++++ Data provided ++++

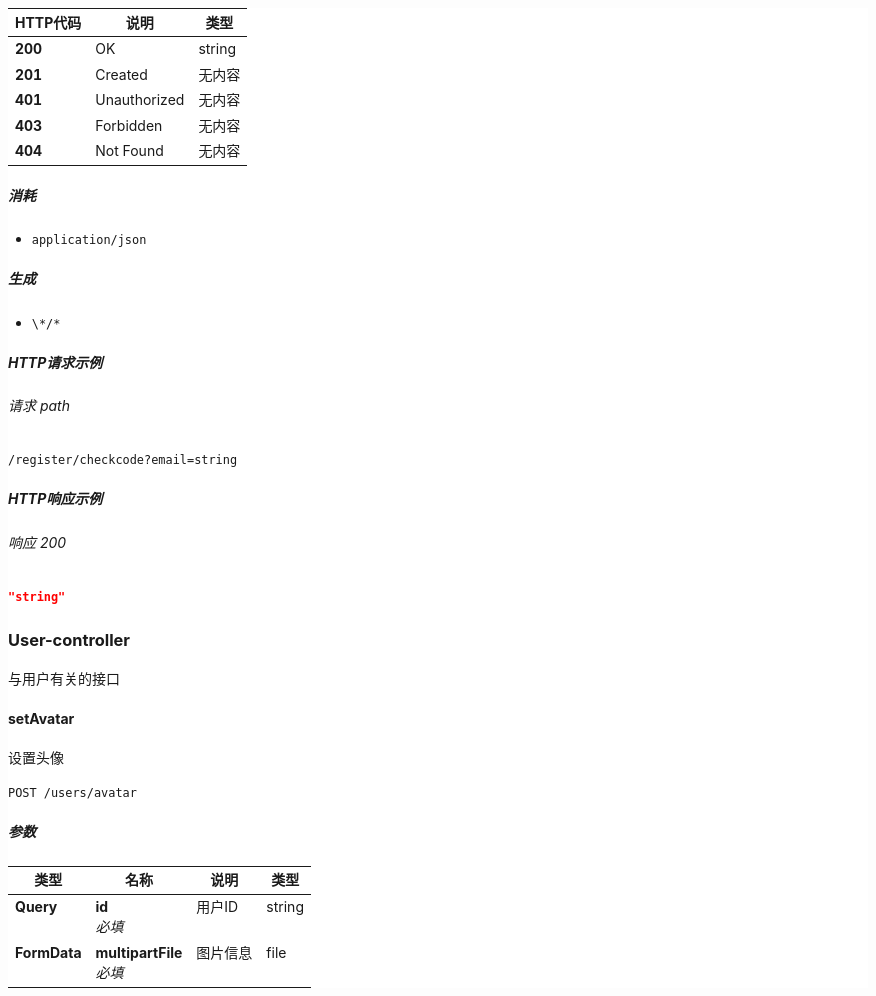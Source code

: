 |HTTP代码|说明|类型|
|---|---|---|
|**200**|OK|string|
|**201**|Created|无内容|
|**401**|Unauthorized|无内容|
|**403**|Forbidden|无内容|
|**404**|Not Found|无内容|


##### 消耗

* `application/json`


##### 生成

* `\*/*`


##### HTTP请求示例

###### 请求 path
```
/register/checkcode?email=string
```


##### HTTP响应示例

###### 响应 200
```json
"string"
```


<a name="user-controller_resource"></a>
### User-controller
与用户有关的接口


<a name="setavatarusingpost"></a>
#### setAvatar
设置头像
```
POST /users/avatar
```


##### 参数

|类型|名称|说明|类型|
|---|---|---|---|
|**Query**|**id**  <br>*必填*|用户ID|string|
|**FormData**|**multipartFile**  <br>*必填*|图片信息|file|
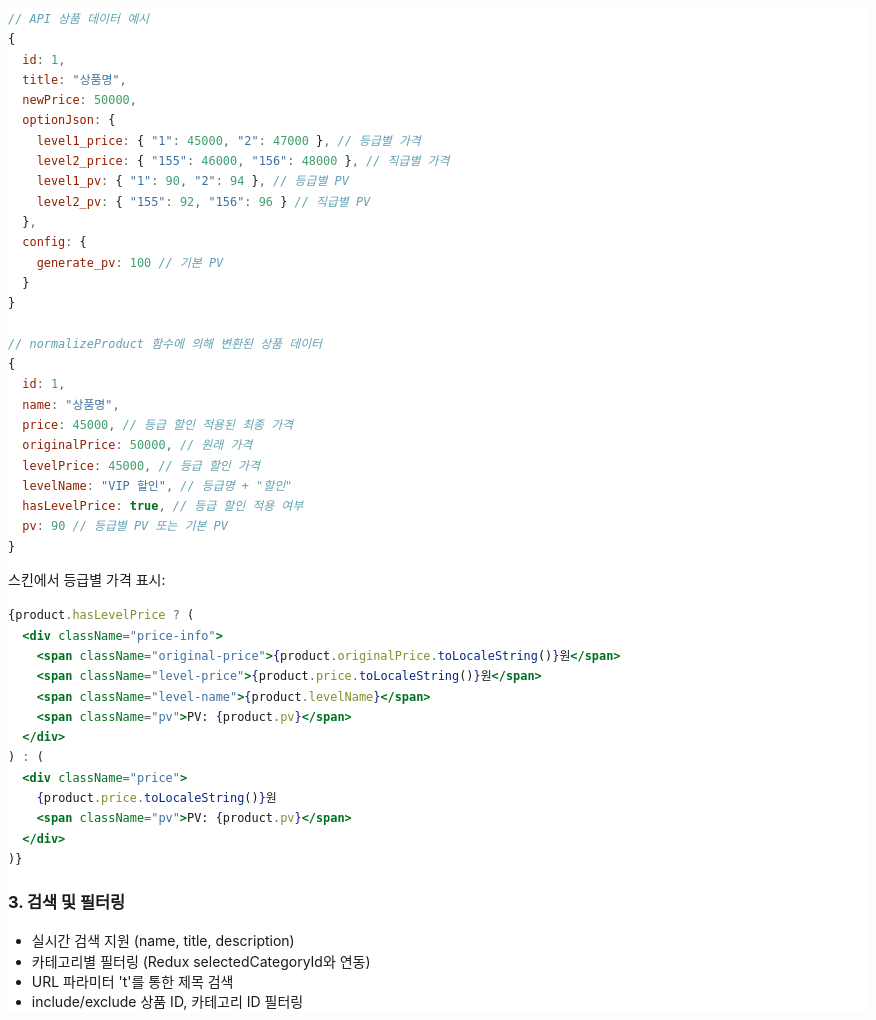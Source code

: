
 ```javascript
// API 상품 데이터 예시
{
  id: 1,
  title: "상품명",
  newPrice: 50000,
  optionJson: {
    level1_price: { "1": 45000, "2": 47000 }, // 등급별 가격
    level2_price: { "155": 46000, "156": 48000 }, // 직급별 가격
    level1_pv: { "1": 90, "2": 94 }, // 등급별 PV
    level2_pv: { "155": 92, "156": 96 } // 직급별 PV
  },
  config: {
    generate_pv: 100 // 기본 PV
  }
}

// normalizeProduct 함수에 의해 변환된 상품 데이터
{
  id: 1,
  name: "상품명",
  price: 45000, // 등급 할인 적용된 최종 가격
  originalPrice: 50000, // 원래 가격
  levelPrice: 45000, // 등급 할인 가격
  levelName: "VIP 할인", // 등급명 + "할인"
  hasLevelPrice: true, // 등급 할인 적용 여부
  pv: 90 // 등급별 PV 또는 기본 PV
}
```

스킨에서 등급별 가격 표시:
```jsx
{product.hasLevelPrice ? (
  <div className="price-info">
    <span className="original-price">{product.originalPrice.toLocaleString()}원</span>
    <span className="level-price">{product.price.toLocaleString()}원</span>
    <span className="level-name">{product.levelName}</span>
    <span className="pv">PV: {product.pv}</span>
  </div>
) : (
  <div className="price">
    {product.price.toLocaleString()}원
    <span className="pv">PV: {product.pv}</span>
  </div>
)}
```

### 3. 검색 및 필터링

- 실시간 검색 지원 (name, title, description)
- 카테고리별 필터링 (Redux selectedCategoryId와 연동)
- URL 파라미터 't'를 통한 제목 검색
- include/exclude 상품 ID, 카테고리 ID 필터링
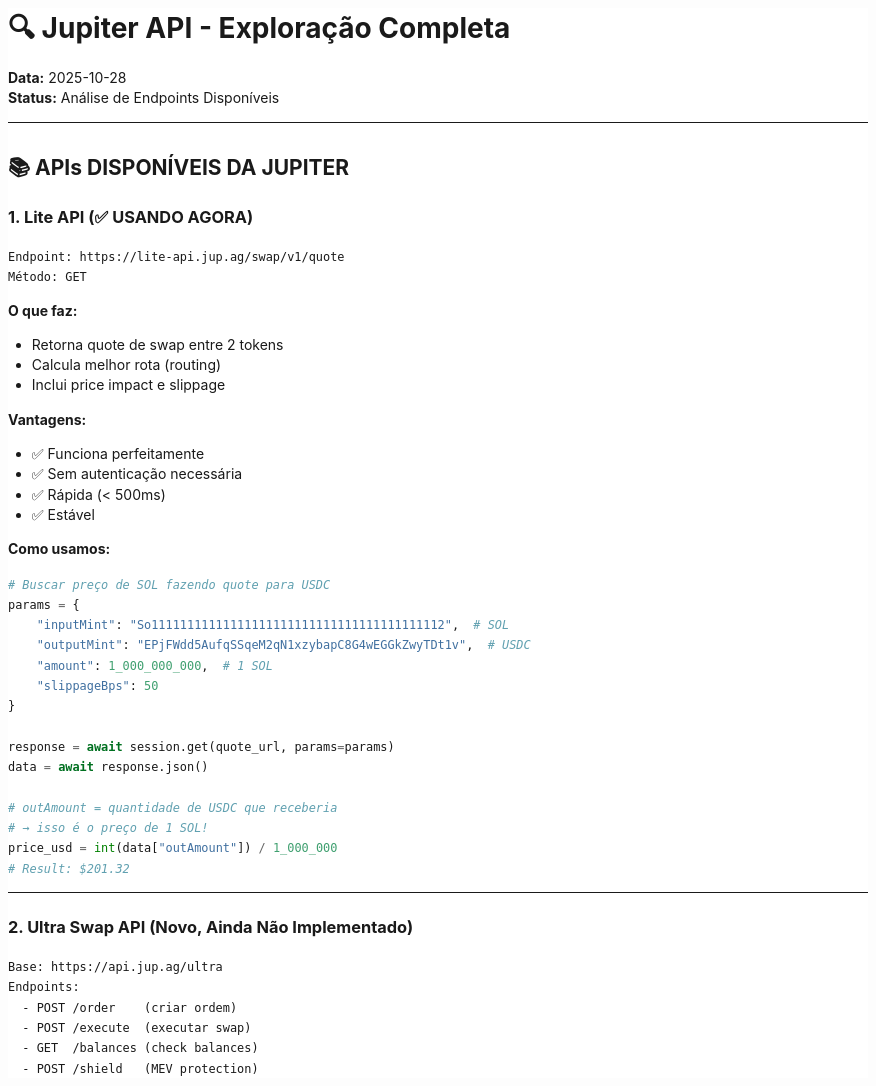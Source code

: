 # 🔍 Jupiter API - Exploração Completa

**Data:** 2025-10-28  
**Status:** Análise de Endpoints Disponíveis

---

## 📚 APIs DISPONÍVEIS DA JUPITER

### 1. **Lite API** (✅ USANDO AGORA)

```
Endpoint: https://lite-api.jup.ag/swap/v1/quote
Método: GET
```

**O que faz:**
- Retorna quote de swap entre 2 tokens
- Calcula melhor rota (routing)
- Inclui price impact e slippage

**Vantagens:**
- ✅ Funciona perfeitamente
- ✅ Sem autenticação necessária
- ✅ Rápida (< 500ms)
- ✅ Estável

**Como usamos:**
```python
# Buscar preço de SOL fazendo quote para USDC
params = {
    "inputMint": "So11111111111111111111111111111111111111112",  # SOL
    "outputMint": "EPjFWdd5AufqSSqeM2qN1xzybapC8G4wEGGkZwyTDt1v",  # USDC
    "amount": 1_000_000_000,  # 1 SOL
    "slippageBps": 50
}

response = await session.get(quote_url, params=params)
data = await response.json()

# outAmount = quantidade de USDC que receberia
# → isso é o preço de 1 SOL!
price_usd = int(data["outAmount"]) / 1_000_000
# Result: $201.32
```

---

### 2. **Ultra Swap API** (Novo, Ainda Não Implementado)

```
Base: https://api.jup.ag/ultra
Endpoints:
  - POST /order    (criar ordem)
  - POST /execute  (executar swap)
  - GET  /balances (check balances)
  - POST /shield   (MEV protection)
```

++++

§ **Problem statement**: Report how many lines of the data above include "className", giving the number and no other words.

§ **Answer for the task**: 7